YOUR OBJECTIVE. When a line of the listing below has the string "recoil" in it, copy that line.

INPUT.

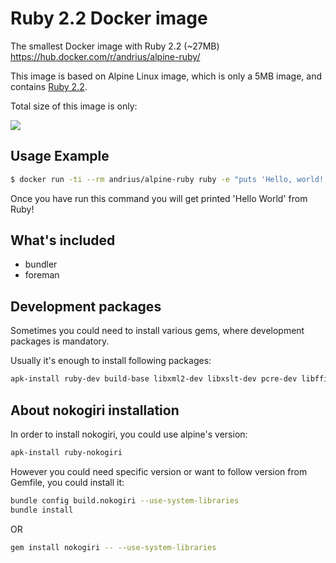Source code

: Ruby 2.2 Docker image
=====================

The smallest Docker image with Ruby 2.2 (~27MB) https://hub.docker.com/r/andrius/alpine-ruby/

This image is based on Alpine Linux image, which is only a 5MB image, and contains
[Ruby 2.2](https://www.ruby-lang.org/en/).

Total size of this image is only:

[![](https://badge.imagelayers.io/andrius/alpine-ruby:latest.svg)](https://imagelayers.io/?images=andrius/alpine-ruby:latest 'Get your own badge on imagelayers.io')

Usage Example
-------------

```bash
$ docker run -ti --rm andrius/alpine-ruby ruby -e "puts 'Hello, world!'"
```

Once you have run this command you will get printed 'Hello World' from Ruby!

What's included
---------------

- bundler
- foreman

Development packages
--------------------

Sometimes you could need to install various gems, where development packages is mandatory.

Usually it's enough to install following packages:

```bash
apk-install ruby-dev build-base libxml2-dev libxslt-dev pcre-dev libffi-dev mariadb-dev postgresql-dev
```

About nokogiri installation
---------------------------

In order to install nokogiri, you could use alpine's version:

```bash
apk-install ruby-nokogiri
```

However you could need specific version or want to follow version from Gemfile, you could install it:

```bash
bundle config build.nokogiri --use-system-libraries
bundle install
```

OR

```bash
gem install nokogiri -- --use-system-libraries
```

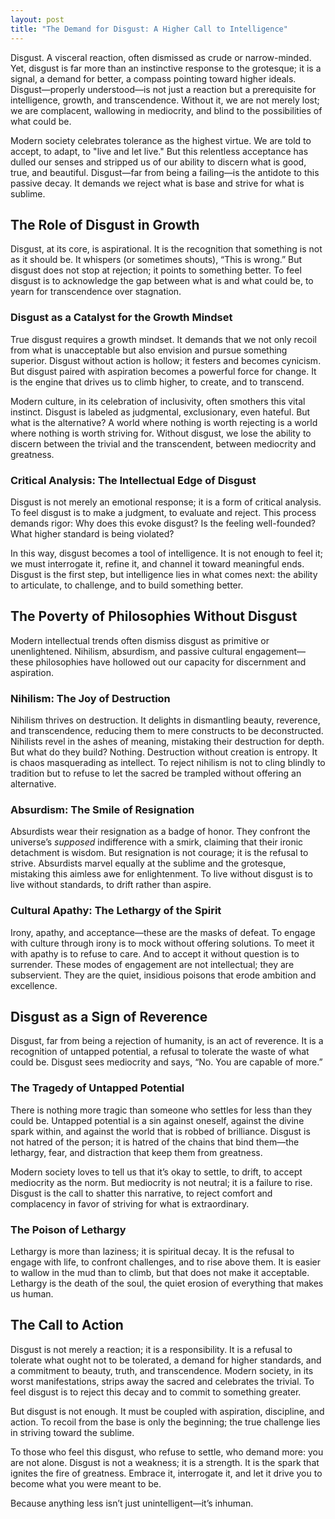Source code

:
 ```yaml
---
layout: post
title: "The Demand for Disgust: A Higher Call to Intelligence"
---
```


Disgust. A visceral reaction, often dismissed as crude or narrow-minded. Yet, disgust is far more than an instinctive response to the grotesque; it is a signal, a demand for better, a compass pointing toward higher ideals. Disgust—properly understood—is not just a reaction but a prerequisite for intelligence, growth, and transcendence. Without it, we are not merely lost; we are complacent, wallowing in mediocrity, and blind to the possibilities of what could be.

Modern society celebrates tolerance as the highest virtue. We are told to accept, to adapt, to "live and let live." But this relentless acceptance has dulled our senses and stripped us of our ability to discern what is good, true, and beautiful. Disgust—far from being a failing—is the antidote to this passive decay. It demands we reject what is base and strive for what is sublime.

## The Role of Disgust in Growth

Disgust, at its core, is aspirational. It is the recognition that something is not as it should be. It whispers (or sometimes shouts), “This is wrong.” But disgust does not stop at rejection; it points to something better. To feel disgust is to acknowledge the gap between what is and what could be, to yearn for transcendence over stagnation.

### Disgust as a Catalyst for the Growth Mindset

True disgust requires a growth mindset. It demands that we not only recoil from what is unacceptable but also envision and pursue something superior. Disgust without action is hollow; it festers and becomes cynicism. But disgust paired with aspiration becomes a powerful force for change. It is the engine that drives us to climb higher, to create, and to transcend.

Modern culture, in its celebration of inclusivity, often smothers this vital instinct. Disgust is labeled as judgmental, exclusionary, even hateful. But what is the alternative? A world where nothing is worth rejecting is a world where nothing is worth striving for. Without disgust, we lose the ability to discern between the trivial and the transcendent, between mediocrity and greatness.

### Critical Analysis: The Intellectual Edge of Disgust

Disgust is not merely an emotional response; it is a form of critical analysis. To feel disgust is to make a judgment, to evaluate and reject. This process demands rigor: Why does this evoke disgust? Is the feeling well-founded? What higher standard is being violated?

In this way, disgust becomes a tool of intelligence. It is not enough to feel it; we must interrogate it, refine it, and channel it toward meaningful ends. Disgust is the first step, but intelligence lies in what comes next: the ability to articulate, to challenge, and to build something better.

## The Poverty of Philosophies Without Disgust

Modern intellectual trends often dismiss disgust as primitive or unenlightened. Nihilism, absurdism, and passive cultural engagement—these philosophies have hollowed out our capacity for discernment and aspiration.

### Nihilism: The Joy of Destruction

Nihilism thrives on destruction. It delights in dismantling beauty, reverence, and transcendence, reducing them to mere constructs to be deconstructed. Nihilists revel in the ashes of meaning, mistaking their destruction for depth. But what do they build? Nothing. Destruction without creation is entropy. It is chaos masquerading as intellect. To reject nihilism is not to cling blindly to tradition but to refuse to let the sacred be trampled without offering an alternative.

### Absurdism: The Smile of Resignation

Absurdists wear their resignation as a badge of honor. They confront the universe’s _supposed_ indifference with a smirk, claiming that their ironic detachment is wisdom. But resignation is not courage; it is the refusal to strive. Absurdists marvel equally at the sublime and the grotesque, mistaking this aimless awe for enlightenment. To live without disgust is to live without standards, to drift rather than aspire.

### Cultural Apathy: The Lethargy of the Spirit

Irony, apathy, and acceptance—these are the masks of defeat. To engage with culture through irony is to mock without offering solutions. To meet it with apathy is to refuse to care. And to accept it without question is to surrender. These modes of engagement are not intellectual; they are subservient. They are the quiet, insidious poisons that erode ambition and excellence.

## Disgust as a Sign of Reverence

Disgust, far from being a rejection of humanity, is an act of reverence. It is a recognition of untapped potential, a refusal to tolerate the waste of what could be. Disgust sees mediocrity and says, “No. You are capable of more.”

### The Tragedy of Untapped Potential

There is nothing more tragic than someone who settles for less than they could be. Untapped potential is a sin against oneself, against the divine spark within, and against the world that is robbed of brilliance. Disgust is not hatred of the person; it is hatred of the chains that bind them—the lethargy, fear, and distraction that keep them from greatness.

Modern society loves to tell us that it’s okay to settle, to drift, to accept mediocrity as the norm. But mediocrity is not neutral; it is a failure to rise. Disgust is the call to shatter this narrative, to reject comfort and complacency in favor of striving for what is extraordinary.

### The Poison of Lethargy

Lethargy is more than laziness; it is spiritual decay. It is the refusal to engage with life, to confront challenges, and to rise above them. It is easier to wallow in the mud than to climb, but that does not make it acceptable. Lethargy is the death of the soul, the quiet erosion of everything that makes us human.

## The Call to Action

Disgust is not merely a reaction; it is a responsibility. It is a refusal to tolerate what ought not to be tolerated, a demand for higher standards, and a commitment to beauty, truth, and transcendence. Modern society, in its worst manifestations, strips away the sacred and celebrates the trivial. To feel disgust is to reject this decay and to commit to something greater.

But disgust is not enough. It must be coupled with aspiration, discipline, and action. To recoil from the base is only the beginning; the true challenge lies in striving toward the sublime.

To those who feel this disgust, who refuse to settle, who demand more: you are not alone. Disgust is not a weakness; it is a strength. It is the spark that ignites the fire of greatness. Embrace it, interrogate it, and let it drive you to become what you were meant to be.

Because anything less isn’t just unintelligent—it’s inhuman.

RESULT BELOW.
True disgust requires a growth mindset. It demands that we not only recoil from what is unacceptable but also envision and pursue something superior. Disgust without action is hollow; it festers and becomes cynicism. But disgust paired with aspiration becomes a powerful force for change. It is the engine that drives us to climb higher, to create, and to transcend.
But disgust is not enough. It must be coupled with aspiration, discipline, and action. To recoil from the base is only the beginning; the true challenge lies in striving toward the sublime.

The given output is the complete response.